• WORK INSTRUCTION:
Search the entries below for the string "Anton" and give the number of lines that hold it, nothing else.

Source texts of formatted documents
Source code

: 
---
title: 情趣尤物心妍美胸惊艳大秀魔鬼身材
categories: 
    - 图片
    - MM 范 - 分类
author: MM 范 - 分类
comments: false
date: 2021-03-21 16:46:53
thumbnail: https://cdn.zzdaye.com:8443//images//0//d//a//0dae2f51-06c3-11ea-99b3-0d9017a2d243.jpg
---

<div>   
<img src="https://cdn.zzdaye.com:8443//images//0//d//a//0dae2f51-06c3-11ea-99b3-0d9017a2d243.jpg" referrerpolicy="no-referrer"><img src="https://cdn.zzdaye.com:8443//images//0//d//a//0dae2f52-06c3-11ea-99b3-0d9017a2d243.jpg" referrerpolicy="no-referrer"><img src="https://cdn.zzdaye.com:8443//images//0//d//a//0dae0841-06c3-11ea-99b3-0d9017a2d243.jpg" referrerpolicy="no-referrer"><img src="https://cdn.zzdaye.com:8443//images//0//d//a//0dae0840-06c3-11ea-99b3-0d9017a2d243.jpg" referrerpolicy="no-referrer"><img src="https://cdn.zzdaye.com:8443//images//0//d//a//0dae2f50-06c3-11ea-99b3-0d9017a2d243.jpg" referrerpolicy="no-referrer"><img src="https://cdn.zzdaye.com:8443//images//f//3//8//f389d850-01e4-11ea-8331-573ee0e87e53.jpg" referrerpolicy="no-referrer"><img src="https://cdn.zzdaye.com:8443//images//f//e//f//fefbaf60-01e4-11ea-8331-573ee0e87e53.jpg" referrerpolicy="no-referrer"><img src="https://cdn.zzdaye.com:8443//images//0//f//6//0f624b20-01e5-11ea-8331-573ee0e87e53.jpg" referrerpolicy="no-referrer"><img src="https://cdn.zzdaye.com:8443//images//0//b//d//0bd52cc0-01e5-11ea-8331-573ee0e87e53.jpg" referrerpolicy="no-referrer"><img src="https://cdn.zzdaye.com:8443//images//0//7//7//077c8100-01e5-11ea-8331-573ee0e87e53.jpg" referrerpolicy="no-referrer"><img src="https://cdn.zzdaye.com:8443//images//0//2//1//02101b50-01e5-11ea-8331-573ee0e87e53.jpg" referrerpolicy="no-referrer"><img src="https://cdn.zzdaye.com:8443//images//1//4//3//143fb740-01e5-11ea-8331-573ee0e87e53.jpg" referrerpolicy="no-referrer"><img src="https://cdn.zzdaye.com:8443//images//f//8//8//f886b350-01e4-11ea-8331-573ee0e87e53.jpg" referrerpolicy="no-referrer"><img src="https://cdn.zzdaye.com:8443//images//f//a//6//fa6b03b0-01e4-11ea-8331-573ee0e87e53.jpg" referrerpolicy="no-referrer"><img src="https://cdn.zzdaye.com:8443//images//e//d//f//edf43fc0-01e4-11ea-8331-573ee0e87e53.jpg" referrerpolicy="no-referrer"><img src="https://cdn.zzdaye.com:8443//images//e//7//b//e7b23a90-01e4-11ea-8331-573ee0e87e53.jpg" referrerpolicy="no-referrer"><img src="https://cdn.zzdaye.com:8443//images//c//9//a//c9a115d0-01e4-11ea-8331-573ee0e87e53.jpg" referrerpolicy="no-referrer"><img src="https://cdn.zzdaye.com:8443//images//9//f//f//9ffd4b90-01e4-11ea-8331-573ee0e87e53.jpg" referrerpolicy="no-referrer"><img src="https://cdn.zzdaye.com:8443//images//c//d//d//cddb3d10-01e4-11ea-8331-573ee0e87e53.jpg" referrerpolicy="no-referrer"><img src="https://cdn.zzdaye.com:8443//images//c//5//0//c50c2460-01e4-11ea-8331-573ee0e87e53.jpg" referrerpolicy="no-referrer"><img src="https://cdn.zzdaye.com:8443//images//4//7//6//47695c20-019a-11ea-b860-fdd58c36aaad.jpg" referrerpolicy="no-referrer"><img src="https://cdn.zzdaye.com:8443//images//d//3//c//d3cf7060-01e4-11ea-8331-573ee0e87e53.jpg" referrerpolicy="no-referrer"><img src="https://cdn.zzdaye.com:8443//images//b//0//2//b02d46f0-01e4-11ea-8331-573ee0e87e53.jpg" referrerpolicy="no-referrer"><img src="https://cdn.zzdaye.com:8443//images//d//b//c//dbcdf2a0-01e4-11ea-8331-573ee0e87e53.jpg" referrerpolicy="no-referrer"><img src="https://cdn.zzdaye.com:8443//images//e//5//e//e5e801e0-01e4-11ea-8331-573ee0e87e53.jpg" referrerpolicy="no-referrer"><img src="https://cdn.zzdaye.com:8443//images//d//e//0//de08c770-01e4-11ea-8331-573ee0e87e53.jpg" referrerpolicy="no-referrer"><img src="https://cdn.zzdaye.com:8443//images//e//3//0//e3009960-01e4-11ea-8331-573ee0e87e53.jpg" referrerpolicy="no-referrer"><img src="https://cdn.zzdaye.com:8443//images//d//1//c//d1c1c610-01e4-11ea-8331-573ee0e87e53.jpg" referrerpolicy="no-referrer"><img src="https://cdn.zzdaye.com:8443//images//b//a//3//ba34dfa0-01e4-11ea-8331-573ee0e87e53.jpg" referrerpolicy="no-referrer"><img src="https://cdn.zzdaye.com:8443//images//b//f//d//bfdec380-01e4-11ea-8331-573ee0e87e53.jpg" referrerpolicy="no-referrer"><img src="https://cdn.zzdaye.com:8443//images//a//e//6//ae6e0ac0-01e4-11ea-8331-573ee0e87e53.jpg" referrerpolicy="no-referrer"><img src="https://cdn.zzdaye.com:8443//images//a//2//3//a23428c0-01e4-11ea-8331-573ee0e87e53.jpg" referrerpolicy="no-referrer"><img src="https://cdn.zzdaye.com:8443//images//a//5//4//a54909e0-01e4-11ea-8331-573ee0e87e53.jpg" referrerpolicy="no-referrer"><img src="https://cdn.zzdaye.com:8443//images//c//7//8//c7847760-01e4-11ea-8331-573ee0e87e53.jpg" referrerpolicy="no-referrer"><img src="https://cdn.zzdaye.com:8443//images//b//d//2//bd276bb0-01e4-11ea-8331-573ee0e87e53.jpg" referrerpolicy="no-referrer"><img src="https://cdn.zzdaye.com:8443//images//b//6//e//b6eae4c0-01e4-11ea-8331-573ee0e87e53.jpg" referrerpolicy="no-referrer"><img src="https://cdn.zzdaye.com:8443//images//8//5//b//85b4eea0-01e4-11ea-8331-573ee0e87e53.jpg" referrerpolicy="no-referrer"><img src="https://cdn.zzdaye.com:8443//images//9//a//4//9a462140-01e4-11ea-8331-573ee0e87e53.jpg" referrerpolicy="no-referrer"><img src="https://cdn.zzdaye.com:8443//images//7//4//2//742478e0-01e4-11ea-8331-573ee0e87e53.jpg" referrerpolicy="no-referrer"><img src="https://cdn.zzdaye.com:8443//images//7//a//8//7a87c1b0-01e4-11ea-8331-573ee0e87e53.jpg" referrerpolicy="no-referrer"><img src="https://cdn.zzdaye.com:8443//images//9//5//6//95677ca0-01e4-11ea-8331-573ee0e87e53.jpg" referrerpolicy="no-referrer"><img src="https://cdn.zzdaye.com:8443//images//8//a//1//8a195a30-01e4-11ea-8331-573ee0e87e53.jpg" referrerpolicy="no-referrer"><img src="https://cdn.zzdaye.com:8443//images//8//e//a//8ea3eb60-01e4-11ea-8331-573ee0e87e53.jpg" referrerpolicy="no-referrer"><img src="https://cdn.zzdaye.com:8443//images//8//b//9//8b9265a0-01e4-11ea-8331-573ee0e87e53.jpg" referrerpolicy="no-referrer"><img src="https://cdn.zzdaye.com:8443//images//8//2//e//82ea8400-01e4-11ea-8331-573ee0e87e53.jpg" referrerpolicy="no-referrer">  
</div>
---
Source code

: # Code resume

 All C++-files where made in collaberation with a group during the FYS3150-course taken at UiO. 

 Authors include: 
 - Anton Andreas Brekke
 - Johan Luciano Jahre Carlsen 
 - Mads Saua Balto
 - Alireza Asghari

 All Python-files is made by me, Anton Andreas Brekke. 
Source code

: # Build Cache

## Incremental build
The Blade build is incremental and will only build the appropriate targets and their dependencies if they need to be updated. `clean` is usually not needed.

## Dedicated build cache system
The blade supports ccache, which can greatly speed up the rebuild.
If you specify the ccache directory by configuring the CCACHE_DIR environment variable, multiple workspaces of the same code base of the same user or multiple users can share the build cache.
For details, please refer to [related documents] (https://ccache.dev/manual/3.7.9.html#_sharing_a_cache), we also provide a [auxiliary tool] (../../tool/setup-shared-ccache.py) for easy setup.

• SOLUTION TO THE PROBLEM:
2